Today is the second day of the new year. This means it's the day I take down the tree and pack Christmas away for eleven months. It's a day that I greet with a conflict of feelings: joy that my family was together for the holiday; sadness that the holiday season is over; excitement for the upcoming events; and a mixture of anxiety and enthusiasm because I have to return to work tomorrow. It's a day that drives me to create one last dessert because I know I have to go back to eating healthy in just a couple of days. It's the day I should clean my desk of all my beady things and get ready for my classes. Notice I said "should." Doesn't necessarily mean I will! But it will be the day I try to get one more beading project completed so I can work without distraction.
Do you make New Year's resolutions? I learned that I set myself up for failure when I make resolutions. I'm good for about three weeks and then something interferes with my resolutions. Usually, it's me that interferes with them.
I admire those who can set New Year's resolutions down and follow through with them all year round. I always wonder what they have that makes them able to do it. So I asked a few people who practice the New Year's resolutions throughout the year.

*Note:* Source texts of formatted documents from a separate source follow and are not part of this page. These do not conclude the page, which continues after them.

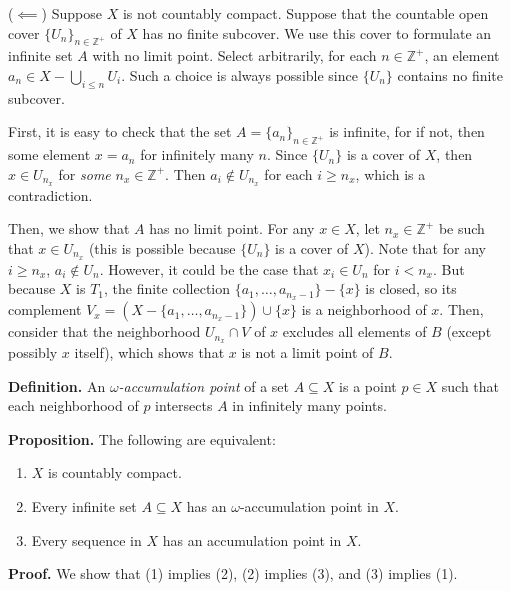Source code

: \documentclass[12pt]{article}
\begin{document}
($\impliedby$) Suppose $X$ is not countably compact. Suppose that the countable open cover $\{ U_n \}_{n \in \mathbb{Z}^+}$ of $X$ has no finite subcover. We use this cover to formulate an infinite set $A$ with no limit point. Select arbitrarily, for each $n \in \mathbb{Z}^+$, an element $a_n \in X - \bigcup_{i \le n} U_i$. Such a choice is always possible since $\{ U_n \}$ contains no finite subcover.

First, it is easy to check that the set $A = \{ a_n \}_{n \in \mathbb{Z}^+}$ is infinite, for if not, then some element $x = a_n$ for infinitely many $n$. Since $\{ U_n \}$ is a cover of $X$, then $x \in U_{n_x}$ for \emph{some} $n_x \in \mathbb{Z}^+$. Then $a_i \notin U_{n_x}$ for each $i \ge n_x$, which is a contradiction.

Then, we show that $A$ has no limit point. For any $x \in X$, let $n_x \in \mathbb{Z}^+$ be such that $x \in U_{n_x}$ (this is possible because $\{ U_n \}$ is a cover of $X$). Note that for any $i \ge n_x$, $a_i \notin U_n$. However, it could be the case that $x_i \in U_n$ for $i < n_x$. But because $X$ is $T_1$, the finite collection $\{ a_1, \dots, a_{n_x - 1} \} - \{ x \}$ is closed, so its complement $V_x = (X - \{ a_1, \dots, a_{n_x - 1} \}) \cup \{ x \}$ is a neighborhood of $x$. Then, consider that the neighborhood $U_{n_x} \cap V$ of $x$ excludes all elements of $B$ (except possibly $x$ itself), which shows that $x$ is not a limit point of $B$.


\vspace{2 \baselineskip}


\textbf{Definition. } An \emph{$\omega$-accumulation point} of a set $A \subseteq X$ is a point $p \in X$ such that each neighborhood of $p$ intersects $A$ in infinitely many points.

\vspace{1 \baselineskip}

\textbf{Proposition. } The following are equivalent:

\begin{enumerate}
\item $X$ is countably compact.
\item Every infinite set $A \subseteq X$ has an $\omega$-accumulation point in $X$.
\item Every sequence in $X$ has an accumulation point in $X$.
\end{enumerate}

\textbf{Proof. } We show that (1) implies (2), (2) implies (3), and (3) implies (1).
\end{document}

I learned that the number one reason they are able to stick to their resolutions is because they plan how they will achieve their goals. They don't simply chose and pick resolutions, but actually develop an action plan that will allow them to work at attaining those goals. And some of the people I talked to actually write down the steps of accomplishing those goals. Every one said it's easier to create easy, workable goals to accomplish that adds up to the major acheivement. It's similar to developing a purpose and the processes of a business or agency. And resolution planning also involves realizing one's limits in time, money, space, and enthusiasm.
For example, if I resolve to eat healthier, I need to plan how to achieve that goal. That would entail defining what healthier eating means and what goal will be acquired by eating healthier. Then I would have plan the action steps to eating healthier, which would involve buying and growing healthy foods and learning new recipes and cooking tasty meals that are indeed healthier. Recognizing that I will be teaching three to four nights a week, I need quick meals that can be easily reheated. So that means I will need to cook enough food on the weekends to package up into simple meals for those working nights.
So with that in mind, I'm going to work better because I'm going to plan better. That made me realize I need to delay opening my store a little bit longer so I can clarify the purpose, goals and action steps needed to make the store a success.
Oh yeah...the store is called My Other Vice. It's closed for the holidays for now. I hope you will visit once it's opened.
Meanwhile, I wish you all the best of the New Year--Peace, Prosperity, and Hope.